None of us wants to see ourselves as an ostrich, with our head in the sand, hoping bad things won’t happen if we just don’t look or pretend it’s not there. But even though it will happen to all of us and everyone we care about, we can’t face up to the inevitability of death. And while people die all the time in hospitals, doctors and nurses have a hard time facing up to death, as well. Not surprising. Their job is to save lives or extend them.
But maybe we should talk about it. Talk to yourself, and have a discussion with people you care about. What do you want your death – probably from cancer or a chronic disease – to be like? If you are in the ICU, how aggressive do you want care to be? How much technology should come to bare and for what purpose?
Outside the ICU, should you travel overseas with the hope of finding a cure when there was no hope close to home? Would you be losing precious time with family and friends?
These are tough conversations to have. End of life is tough to face.
About two years ago I got a call from a man in my synagogue. He had been diagnosed with inoperable brain cancer. He did his due diligence in a measured way to check authoritative sources to see if anything could be done. There wasn’t. He began to accept that and celebrate the life that he had that would end in a few months or a year, at most. He invited Patient Power to make a video with him, which we did, where he shared his wisdom from a life well lived. And then, not long after, he died.
His family pleaded with us to not release the video, and we haven’t so far. They said it was too tough for them and I can understand. Death, or in this case, video of a man who had made peace with it approaching, is something we just can’t bring ourselves to talk about.
I have found there’s a liberation when we do. We found that when we made the video mentioned above, the man was very positive as he looked back on his life. And I found that in another instance about five years ago when I sat at the ICU bedside of my beloved father, Max, age 92 and still a practicing attorney, as he decided to ask for an end to extraordinary measures. His advanced prostate cancer was getting the better of him and while technology, with significant discomfort and loss of dignity, could keep him alive for another week or two, he opted to request that he be allowed to die a gentle death. Was it sad? Absolutely? But we had several hours to talk and reflect before he slipped away. It was a gift. Facing end-of life.
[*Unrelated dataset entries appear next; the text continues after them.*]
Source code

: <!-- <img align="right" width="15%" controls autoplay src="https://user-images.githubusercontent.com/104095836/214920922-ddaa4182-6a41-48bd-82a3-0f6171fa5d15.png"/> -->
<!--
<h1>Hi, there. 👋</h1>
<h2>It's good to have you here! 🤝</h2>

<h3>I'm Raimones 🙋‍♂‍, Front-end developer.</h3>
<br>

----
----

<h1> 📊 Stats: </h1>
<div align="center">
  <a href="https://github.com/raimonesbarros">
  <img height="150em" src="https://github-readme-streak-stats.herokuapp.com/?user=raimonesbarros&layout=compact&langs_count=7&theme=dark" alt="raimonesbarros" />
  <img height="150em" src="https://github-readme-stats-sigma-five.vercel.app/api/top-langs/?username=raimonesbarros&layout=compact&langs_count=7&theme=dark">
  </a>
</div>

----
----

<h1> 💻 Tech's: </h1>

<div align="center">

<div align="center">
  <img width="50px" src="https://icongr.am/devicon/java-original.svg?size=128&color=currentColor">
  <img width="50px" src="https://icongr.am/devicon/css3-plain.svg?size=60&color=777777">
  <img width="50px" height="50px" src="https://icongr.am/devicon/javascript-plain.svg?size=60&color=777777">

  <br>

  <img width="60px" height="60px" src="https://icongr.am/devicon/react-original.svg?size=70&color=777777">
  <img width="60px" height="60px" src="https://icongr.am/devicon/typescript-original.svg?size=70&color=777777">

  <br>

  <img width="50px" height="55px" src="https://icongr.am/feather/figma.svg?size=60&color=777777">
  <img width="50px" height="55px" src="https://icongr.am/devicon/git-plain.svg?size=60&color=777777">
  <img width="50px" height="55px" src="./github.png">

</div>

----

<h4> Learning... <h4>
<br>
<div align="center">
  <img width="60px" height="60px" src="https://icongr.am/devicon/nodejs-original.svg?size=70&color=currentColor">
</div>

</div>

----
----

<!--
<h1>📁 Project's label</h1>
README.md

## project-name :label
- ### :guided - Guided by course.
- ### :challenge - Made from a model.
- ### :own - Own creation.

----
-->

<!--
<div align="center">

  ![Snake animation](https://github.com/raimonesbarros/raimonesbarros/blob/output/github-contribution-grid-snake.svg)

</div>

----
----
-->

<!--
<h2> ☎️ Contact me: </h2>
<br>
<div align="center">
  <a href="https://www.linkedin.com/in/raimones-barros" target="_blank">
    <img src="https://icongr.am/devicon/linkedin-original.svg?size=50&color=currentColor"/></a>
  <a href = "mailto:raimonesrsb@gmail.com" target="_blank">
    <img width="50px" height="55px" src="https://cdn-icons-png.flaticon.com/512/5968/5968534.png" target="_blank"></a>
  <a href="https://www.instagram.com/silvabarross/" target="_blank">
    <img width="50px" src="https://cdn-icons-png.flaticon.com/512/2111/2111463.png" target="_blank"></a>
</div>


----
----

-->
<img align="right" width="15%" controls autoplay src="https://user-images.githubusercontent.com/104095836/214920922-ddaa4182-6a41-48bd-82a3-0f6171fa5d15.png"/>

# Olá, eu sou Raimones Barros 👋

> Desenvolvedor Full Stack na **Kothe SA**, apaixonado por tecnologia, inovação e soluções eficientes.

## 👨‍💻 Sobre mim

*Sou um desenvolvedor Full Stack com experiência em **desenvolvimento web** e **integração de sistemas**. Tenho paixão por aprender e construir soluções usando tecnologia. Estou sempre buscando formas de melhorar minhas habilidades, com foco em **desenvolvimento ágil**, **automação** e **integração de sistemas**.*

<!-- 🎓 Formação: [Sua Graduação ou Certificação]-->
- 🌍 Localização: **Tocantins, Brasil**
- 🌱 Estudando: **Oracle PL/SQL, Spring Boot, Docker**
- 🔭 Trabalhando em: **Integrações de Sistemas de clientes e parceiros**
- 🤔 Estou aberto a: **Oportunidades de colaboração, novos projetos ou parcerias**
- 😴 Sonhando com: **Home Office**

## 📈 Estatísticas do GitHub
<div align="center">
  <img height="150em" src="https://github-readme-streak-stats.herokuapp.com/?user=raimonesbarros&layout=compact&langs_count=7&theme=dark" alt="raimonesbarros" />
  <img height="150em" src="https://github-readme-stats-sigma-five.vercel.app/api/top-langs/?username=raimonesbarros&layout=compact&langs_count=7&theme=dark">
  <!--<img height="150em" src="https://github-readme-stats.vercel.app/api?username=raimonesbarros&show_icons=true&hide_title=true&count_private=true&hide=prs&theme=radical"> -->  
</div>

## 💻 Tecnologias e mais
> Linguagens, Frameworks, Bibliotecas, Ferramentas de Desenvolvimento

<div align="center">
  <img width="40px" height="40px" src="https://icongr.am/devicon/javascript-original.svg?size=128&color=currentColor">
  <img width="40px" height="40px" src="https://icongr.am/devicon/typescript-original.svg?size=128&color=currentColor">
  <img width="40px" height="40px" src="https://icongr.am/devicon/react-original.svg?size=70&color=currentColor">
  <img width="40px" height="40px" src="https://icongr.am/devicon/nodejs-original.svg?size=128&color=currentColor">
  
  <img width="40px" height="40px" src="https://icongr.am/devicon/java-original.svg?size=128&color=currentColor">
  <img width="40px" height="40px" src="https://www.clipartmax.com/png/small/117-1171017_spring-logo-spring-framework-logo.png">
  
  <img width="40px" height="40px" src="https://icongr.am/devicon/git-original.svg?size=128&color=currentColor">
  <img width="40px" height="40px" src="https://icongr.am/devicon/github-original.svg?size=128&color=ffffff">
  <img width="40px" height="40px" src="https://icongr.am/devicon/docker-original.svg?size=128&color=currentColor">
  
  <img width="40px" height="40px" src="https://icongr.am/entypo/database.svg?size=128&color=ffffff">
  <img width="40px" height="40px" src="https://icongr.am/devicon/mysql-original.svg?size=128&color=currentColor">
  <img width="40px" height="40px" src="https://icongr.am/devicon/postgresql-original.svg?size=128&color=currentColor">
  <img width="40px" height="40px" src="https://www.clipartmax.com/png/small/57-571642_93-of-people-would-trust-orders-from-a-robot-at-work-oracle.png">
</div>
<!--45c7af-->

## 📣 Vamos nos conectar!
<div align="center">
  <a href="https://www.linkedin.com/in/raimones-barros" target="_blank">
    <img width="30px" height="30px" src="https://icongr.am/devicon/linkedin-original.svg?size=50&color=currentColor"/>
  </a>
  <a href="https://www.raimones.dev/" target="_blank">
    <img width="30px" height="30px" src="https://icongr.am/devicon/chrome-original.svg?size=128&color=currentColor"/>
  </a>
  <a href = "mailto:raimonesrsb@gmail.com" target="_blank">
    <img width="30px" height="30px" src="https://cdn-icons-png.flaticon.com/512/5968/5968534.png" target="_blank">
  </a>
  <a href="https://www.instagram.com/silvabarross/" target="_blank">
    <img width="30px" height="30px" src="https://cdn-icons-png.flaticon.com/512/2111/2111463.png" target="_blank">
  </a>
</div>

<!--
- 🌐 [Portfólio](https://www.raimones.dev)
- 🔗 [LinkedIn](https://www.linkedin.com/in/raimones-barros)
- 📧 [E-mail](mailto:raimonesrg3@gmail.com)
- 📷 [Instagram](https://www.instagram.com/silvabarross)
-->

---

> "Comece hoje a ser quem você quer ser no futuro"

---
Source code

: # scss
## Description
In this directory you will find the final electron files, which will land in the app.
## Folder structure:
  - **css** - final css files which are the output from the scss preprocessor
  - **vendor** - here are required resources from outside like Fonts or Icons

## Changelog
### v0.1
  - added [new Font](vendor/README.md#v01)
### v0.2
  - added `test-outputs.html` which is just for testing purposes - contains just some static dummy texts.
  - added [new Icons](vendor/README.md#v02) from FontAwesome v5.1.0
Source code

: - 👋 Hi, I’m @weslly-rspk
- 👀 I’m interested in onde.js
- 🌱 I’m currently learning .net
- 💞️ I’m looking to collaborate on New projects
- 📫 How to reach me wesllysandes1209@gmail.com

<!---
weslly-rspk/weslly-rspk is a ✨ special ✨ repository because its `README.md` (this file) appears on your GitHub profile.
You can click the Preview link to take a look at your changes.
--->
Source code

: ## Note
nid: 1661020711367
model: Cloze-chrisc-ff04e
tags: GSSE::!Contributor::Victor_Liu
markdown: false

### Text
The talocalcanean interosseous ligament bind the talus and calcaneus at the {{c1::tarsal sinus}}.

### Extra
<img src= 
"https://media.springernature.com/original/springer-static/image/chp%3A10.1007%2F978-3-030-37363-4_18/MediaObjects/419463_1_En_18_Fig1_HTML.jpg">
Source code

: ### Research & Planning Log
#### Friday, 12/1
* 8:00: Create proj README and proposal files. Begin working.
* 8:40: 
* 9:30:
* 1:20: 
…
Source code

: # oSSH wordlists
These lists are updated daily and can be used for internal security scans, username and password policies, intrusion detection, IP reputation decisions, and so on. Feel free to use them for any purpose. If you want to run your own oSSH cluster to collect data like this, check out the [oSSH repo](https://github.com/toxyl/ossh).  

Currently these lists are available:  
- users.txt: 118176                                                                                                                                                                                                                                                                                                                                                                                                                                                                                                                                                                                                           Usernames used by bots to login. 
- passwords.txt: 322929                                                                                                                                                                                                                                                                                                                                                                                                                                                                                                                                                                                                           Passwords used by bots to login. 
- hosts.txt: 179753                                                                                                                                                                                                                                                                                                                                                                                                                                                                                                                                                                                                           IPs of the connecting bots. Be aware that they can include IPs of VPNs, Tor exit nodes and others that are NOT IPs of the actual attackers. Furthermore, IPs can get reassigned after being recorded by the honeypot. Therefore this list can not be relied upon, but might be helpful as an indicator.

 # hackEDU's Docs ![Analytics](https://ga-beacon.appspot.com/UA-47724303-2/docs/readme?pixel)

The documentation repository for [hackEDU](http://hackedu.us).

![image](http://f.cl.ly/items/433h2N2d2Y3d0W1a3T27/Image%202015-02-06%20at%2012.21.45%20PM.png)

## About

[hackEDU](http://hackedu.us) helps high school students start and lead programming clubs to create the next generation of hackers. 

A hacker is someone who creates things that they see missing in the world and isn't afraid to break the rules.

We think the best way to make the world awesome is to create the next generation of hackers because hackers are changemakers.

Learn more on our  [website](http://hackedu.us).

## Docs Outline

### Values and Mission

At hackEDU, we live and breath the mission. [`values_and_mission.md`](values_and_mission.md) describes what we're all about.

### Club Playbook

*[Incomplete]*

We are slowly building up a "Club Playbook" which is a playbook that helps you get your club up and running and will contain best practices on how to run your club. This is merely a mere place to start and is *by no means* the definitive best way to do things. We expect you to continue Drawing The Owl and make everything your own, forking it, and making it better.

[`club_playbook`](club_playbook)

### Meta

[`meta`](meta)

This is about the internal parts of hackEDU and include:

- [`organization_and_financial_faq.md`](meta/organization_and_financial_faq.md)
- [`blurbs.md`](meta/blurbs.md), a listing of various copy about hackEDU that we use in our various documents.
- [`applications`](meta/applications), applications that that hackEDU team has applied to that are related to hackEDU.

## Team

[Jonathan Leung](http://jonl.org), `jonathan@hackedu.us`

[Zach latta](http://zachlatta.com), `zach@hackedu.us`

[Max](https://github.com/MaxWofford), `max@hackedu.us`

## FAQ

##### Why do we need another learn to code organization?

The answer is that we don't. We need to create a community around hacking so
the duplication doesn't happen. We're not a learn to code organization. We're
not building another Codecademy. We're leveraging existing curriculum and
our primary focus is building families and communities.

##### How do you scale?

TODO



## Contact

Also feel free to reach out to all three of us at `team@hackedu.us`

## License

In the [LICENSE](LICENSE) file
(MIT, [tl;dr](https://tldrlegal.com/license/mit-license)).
America has a long way to go on this discussion for patients, family members and healthcare professionals. Robert Martensen, a former emergency room doctor and now medical historian, has written a great book about this called A Life Worth Living.
How many people are ready to face a difficult subject now, a subject that will become very real for each of us one day sooner or later.
I am hoping people will begin discussing these difficult issues, and that one day soon the video testimony from the man who died of brain cancer will be released as a celebration for his family rather than a reliving of a life lost.